A cet instant, Sean lui donna un coup sous la table, Mark grimaça légèrement.
- C'est vrai que voir quelqu'un à travers un écran et le voir en vrai, ce n'est pas la même chose. En vrai on touche à la très haute définition alors qu'à la télé…la mienne n'est pas en haute définition.
- Donc tu le trouves mieux en vrai, en conclut Mark.
- Oui…tout comme Cassie est très belle.
L'honneur est sauf pensa Andrew.
Mélinda souriait à son fin stratagème, brouiller les pistes et éviter toute ambiguïté.
- Tu dirais qu'il est très beau alors, insista de nouveau Mark avant de recevoir un nouveau coup et de grimacer de nouveau.
- On peut difficilement affirmer le contraire.
Et encore une pirouette, une ! pensa Mélinda.
- Tu es satisfait Mark, tout le monde trouve ton petit frère beau, dit-elle.
- Petit frère ?
- De cœur, rajouta-t-elle.
Mélinda savait quand elle avait épousé Mark qu'elle épousait Sean par la même occasion. Plus tard, elle apprit que Sean avait eu des vues sur son mari, elle ne pouvait lui jeter la pierre Mark étant un homme exceptionnel.
Après le fabuleux dessert au chocolat Jason eut droit de retourner à sa console, Brooke et Patrick quant à eux avait recouvré leur appétit.
La bouche pleine de chocolat Brooke s'adressa à Sean.
- Tu dors ici tonton Sean ?
- Ce soir je ne crois pas mon cœur.
- Ah, répondit l'enfant déçue. Tu vas dormir chez ton amoureux ?
La même gêne de tout à l'heure traversa la table.
- Tonton Sean à plein de choses à faire demain, donc tonton Sean ira dormir chez lui, répondit Mark.
Brooke retourna à son gâteau.
- Je crois que ça sera sa nouvelle obsession, souffla Mélinda.
Les vagues à cette heure avancée de la nuit grondèrent de plus en plus.

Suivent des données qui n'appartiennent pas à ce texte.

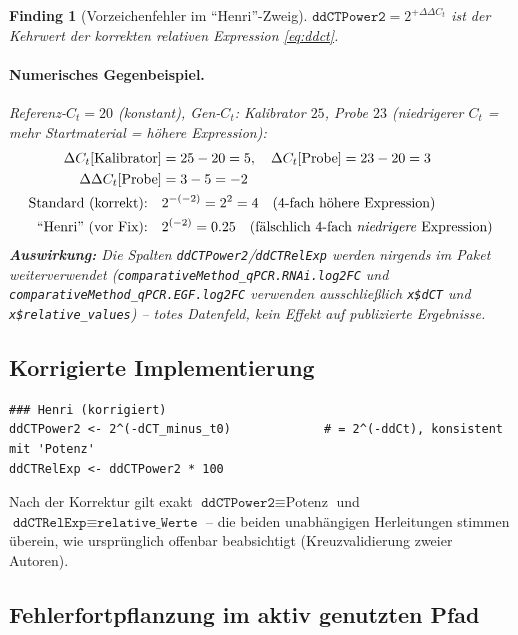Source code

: \documentclass[11pt,a4paper]{article}
\newtheorem{finding}{Finding}
\begin{document}
\begin{finding}[Vorzeichenfehler im ``Henri''-Zweig]
\label{find:henri-bug}
$\texttt{ddCTPower2} = 2^{+\Delta\Delta C_t}$ ist der \emph{Kehrwert} der
korrekten relativen Expression \eqref{eq:ddct}.

\paragraph{Numerisches Gegenbeispiel.} Referenz-$C_t=20$ (konstant),
Gen-$C_t$: Kalibrator $25$, Probe $23$ (niedrigerer $C_t$ = mehr Startmaterial
= höhere Expression):
\begin{align*}
\Delta C_t[\text{Kalibrator}] &= 25-20=5, \quad \Delta C_t[\text{Probe}] = 23-20=3\\
\Delta\Delta C_t[\text{Probe}] &= 3-5 = -2\\
\text{Standard (korrekt):}\quad & 2^{-(-2)} = 2^{2} = 4 \quad\text{(4-fach h\"ohere Expression)}\\
\text{``Henri'' (vor Fix):}\quad & 2^{(-2)} = 0.25 \quad\text{(f\"alschlich 4-fach \emph{niedrigere} Expression)}
\end{align*}
\textbf{Auswirkung:} Die Spalten \texttt{ddCTPower2}/\texttt{ddCTRelExp}
werden nirgends im Paket weiterverwendet
(\texttt{comparativeMethod\_qPCR.RNAi.log2FC} und
\texttt{comparativeMethod\_qPCR.EGF.log2FC} verwenden ausschließlich
\texttt{x\$dCT} und \texttt{x\$relative\_values}) -- totes Datenfeld, kein
Effekt auf publizierte Ergebnisse.
\end{finding}

\subsection{Korrigierte Implementierung}

\begin{lstlisting}
### Henri (korrigiert)
ddCTPower2 <- 2^(-dCT_minus_t0)             # = 2^(-ddCt), konsistent mit 'Potenz'
ddCTRelExp <- ddCTPower2 * 100
\end{lstlisting}

Nach der Korrektur gilt exakt $\texttt{ddCTPower2} \equiv \text{Potenz}$ und
$\texttt{ddCTRelExp} \equiv \texttt{relative\_Werte}$ -- die beiden
unabhängigen Herleitungen stimmen überein, wie ursprünglich offenbar
beabsichtigt (Kreuzvalidierung zweier Autoren).

\subsection{Fehlerfortpflanzung im aktiv genutzten Pfad}
\end{document}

Sean et Andrew s'étaient à peine échanger des regards durant le repas et l'apéritif, la vérité sortant de la bouche d'une enfant devenait incontestablement difficile à soutenir.
- C'est une plage publique ou privée, s'informa Andrew.
- Publique, répondit Mark.
- Vous devriez y faire un tour, suggéra Mélinda. Avec le clair de lune qu'on a ce soir vous n'aurez pas besoin de torche. Les vagues prennent une couleur argentée qu'il faut absolument voir.
Sean se sentait tombé dans un guet-apens, cette ballade romantique n'avait un rien d'improviser, il se demandait si Mélinda et Mark n'avaient pas passé leur journée à trouver de tels subterfuges.